*** Source data ***

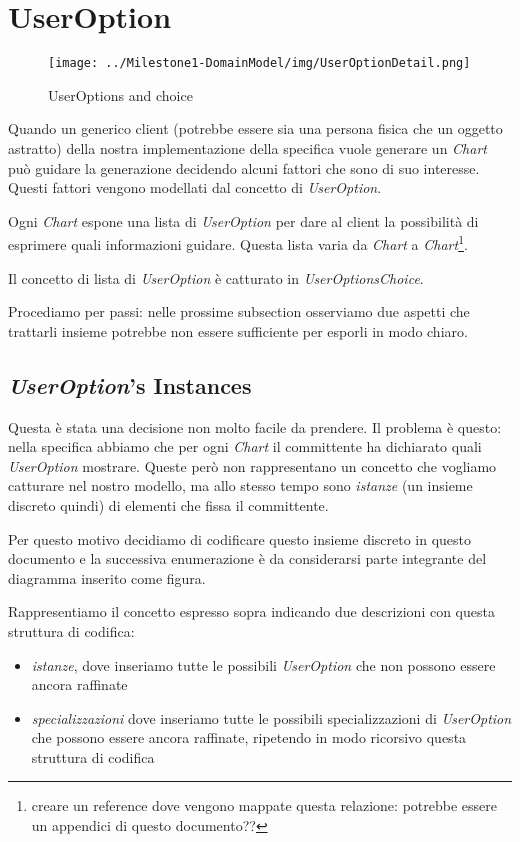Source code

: \section{UserOption}
\label{sec:userOption}

\begin{figure}[h!] 
	\centering
	\texttt{[image: ../Milestone1-DomainModel/img/UserOptionDetail.png]}
	\caption{UserOptions and choice}
	\label{fig:userOption} 
\end{figure}

Quando un generico client (potrebbe essere sia una persona fisica che un
oggetto astratto) della nostra implementazione della specifica vuole generare
un \emph{Chart} pu\`o guidare la generazione decidendo alcuni fattori che sono
di suo interesse. Questi fattori vengono modellati dal concetto di
\emph{UserOption}.

Ogni \emph{Chart} espone una lista di \emph{UserOption} per dare al client la
possibilit\`a di esprimere quali informazioni guidare. Questa lista varia da
\emph{Chart} a \emph{Chart}\footnote{creare un reference dove vengono mappate
questa relazione: potrebbe essere un appendici di questo documento??}.

Il concetto di lista di \emph{UserOption} \`e catturato in
\emph{UserOptionsChoice}.

Procediamo per passi: nelle prossime subsection osserviamo due aspetti che
trattarli insieme potrebbe non essere sufficiente per esporli in modo chiaro.

\subsection{\emph{UserOption}'s Instances}
\label{subsec:UserOptionInstances}
Questa \`e stata una decisione non molto facile da prendere. Il problema \`e
questo: nella specifica abbiamo che per ogni \emph{Chart} il committente ha
dichiarato quali \emph{UserOption} mostrare. Queste per\`o non rappresentano un
concetto che vogliamo catturare nel nostro modello, ma allo stesso tempo sono
\emph{istanze} (un insieme discreto quindi) di elementi che fissa il
committente.

Per questo motivo decidiamo di codificare questo insieme discreto in questo
documento e la successiva enumerazione \`e da considerarsi parte integrante del
diagramma inserito come figura.

Rappresentiamo il concetto espresso sopra indicando due descrizioni con questa
struttura di codifica:
\begin{itemize}
  \item \emph{istanze}, dove inseriamo tutte le possibili \emph{UserOption} che
  non possono essere ancora raffinate
  \item \emph{specializzazioni} dove inseriamo tutte le possibili
  specializzazioni di \emph{UserOption} che possono essere ancora raffinate,
  ripetendo in modo ricorsivo questa struttura di codifica
\end{itemize}

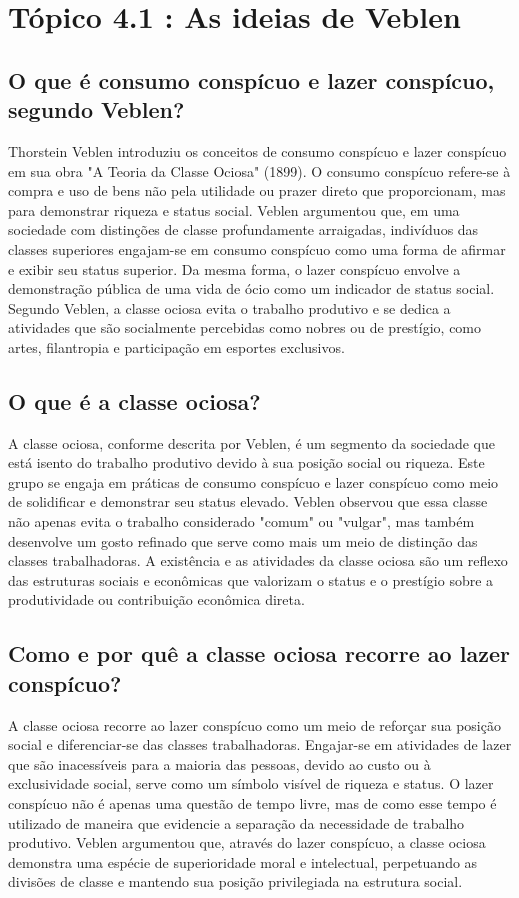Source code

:\documentclass[12pt]{article}
\begin{document}
\section{\textbf{Tópico 4.1 : As ideias de Veblen}}
\subsection{\textbf{O que é consumo conspícuo e lazer conspícuo, segundo Veblen?}}
Thorstein Veblen introduziu os conceitos de consumo conspícuo e lazer conspícuo em sua obra "A Teoria da Classe Ociosa" (1899). O consumo conspícuo refere-se à compra e uso de bens não pela utilidade ou prazer direto que proporcionam, mas para demonstrar riqueza e status social. Veblen argumentou que, em uma sociedade com distinções de classe profundamente arraigadas, indivíduos das classes superiores engajam-se em consumo conspícuo como uma forma de afirmar e exibir seu status superior. Da mesma forma, o lazer conspícuo envolve a demonstração pública de uma vida de ócio como um indicador de status social. Segundo Veblen, a classe ociosa evita o trabalho produtivo e se dedica a atividades que são socialmente percebidas como nobres ou de prestígio, como artes, filantropia e participação em esportes exclusivos.
\subsection{\textbf{O que é a classe ociosa?}}
A classe ociosa, conforme descrita por Veblen, é um segmento da sociedade que está isento do trabalho produtivo devido à sua posição social ou riqueza. Este grupo se engaja em práticas de consumo conspícuo e lazer conspícuo como meio de solidificar e demonstrar seu status elevado. Veblen observou que essa classe não apenas evita o trabalho considerado "comum" ou "vulgar", mas também desenvolve um gosto refinado que serve como mais um meio de distinção das classes trabalhadoras. A existência e as atividades da classe ociosa são um reflexo das estruturas sociais e econômicas que valorizam o status e o prestígio sobre a produtividade ou contribuição econômica direta.
\subsection{\textbf{Como e por quê a classe ociosa recorre ao lazer conspícuo?}}
A classe ociosa recorre ao lazer conspícuo como um meio de reforçar sua posição social e diferenciar-se das classes trabalhadoras. Engajar-se em atividades de lazer que são inacessíveis para a maioria das pessoas, devido ao custo ou à exclusividade social, serve como um símbolo visível de riqueza e status. O lazer conspícuo não é apenas uma questão de tempo livre, mas de como esse tempo é utilizado de maneira que evidencie a separação da necessidade de trabalho produtivo. Veblen argumentou que, através do lazer conspícuo, a classe ociosa demonstra uma espécie de superioridade moral e intelectual, perpetuando as divisões de classe e mantendo sua posição privilegiada na estrutura social.
\end{document}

*** End of Source data ***

▸ Problem description:
In the answer, the entries must appear exactly as above, without the images.

▸ Answer area:
Source code

: \section{UserOption}
\label{sec:userOption}

\begin{figure}[h!] 
	\centering
	\texttt{[image: ../Milestone1-DomainModel/img/UserOptionDetail.png]}
	\caption{UserOptions and choice}
	\label{fig:userOption} 
\end{figure}

Quando un generico client (potrebbe essere sia una persona fisica che un
oggetto astratto) della nostra implementazione della specifica vuole generare
un \emph{Chart} pu\`o guidare la generazione decidendo alcuni fattori che sono
di suo interesse. Questi fattori vengono modellati dal concetto di
\emph{UserOption}.

Ogni \emph{Chart} espone una lista di \emph{UserOption} per dare al client la
possibilit\`a di esprimere quali informazioni guidare. Questa lista varia da
\emph{Chart} a \emph{Chart}\footnote{creare un reference dove vengono mappate
questa relazione: potrebbe essere un appendici di questo documento??}.

Il concetto di lista di \emph{UserOption} \`e catturato in
\emph{UserOptionsChoice}.

Procediamo per passi: nelle prossime subsection osserviamo due aspetti che
trattarli insieme potrebbe non essere sufficiente per esporli in modo chiaro.

\subsection{\emph{UserOption}'s Instances}
\label{subsec:UserOptionInstances}
Questa \`e stata una decisione non molto facile da prendere. Il problema \`e
questo: nella specifica abbiamo che per ogni \emph{Chart} il committente ha
dichiarato quali \emph{UserOption} mostrare. Queste per\`o non rappresentano un
concetto che vogliamo catturare nel nostro modello, ma allo stesso tempo sono
\emph{istanze} (un insieme discreto quindi) di elementi che fissa il
committente.

Per questo motivo decidiamo di codificare questo insieme discreto in questo
documento e la successiva enumerazione \`e da considerarsi parte integrante del
diagramma inserito come figura.

Rappresentiamo il concetto espresso sopra indicando due descrizioni con questa
struttura di codifica:
\begin{itemize}
  \item \emph{istanze}, dove inseriamo tutte le possibili \emph{UserOption} che
  non possono essere ancora raffinate
  \item \emph{specializzazioni} dove inseriamo tutte le possibili
  specializzazioni di \emph{UserOption} che possono essere ancora raffinate,
  ripetendo in modo ricorsivo questa struttura di codifica
\end{itemize}

Source code

:\documentclass[12pt]{article}
\begin{document}
\section{\textbf{Tópico 4.1 : As ideias de Veblen}}
\subsection{\textbf{O que é consumo conspícuo e lazer conspícuo, segundo Veblen?}}
Thorstein Veblen introduziu os conceitos de consumo conspícuo e lazer conspícuo em sua obra "A Teoria da Classe Ociosa" (1899). O consumo conspícuo refere-se à compra e uso de bens não pela utilidade ou prazer direto que proporcionam, mas para demonstrar riqueza e status social. Veblen argumentou que, em uma sociedade com distinções de classe profundamente arraigadas, indivíduos das classes superiores engajam-se em consumo conspícuo como uma forma de afirmar e exibir seu status superior. Da mesma forma, o lazer conspícuo envolve a demonstração pública de uma vida de ócio como um indicador de status social. Segundo Veblen, a classe ociosa evita o trabalho produtivo e se dedica a atividades que são socialmente percebidas como nobres ou de prestígio, como artes, filantropia e participação em esportes exclusivos.
\subsection{\textbf{O que é a classe ociosa?}}
A classe ociosa, conforme descrita por Veblen, é um segmento da sociedade que está isento do trabalho produtivo devido à sua posição social ou riqueza. Este grupo se engaja em práticas de consumo conspícuo e lazer conspícuo como meio de solidificar e demonstrar seu status elevado. Veblen observou que essa classe não apenas evita o trabalho considerado "comum" ou "vulgar", mas também desenvolve um gosto refinado que serve como mais um meio de distinção das classes trabalhadoras. A existência e as atividades da classe ociosa são um reflexo das estruturas sociais e econômicas que valorizam o status e o prestígio sobre a produtividade ou contribuição econômica direta.
\subsection{\textbf{Como e por quê a classe ociosa recorre ao lazer conspícuo?}}
A classe ociosa recorre ao lazer conspícuo como um meio de reforçar sua posição social e diferenciar-se das classes trabalhadoras. Engajar-se em atividades de lazer que são inacessíveis para a maioria das pessoas, devido ao custo ou à exclusividade social, serve como um símbolo visível de riqueza e status. O lazer conspícuo não é apenas uma questão de tempo livre, mas de como esse tempo é utilizado de maneira que evidencie a separação da necessidade de trabalho produtivo. Veblen argumentou que, através do lazer conspícuo, a classe ociosa demonstra uma espécie de superioridade moral e intelectual, perpetuando as divisões de classe e mantendo sua posição privilegiada na estrutura social.
\end{document}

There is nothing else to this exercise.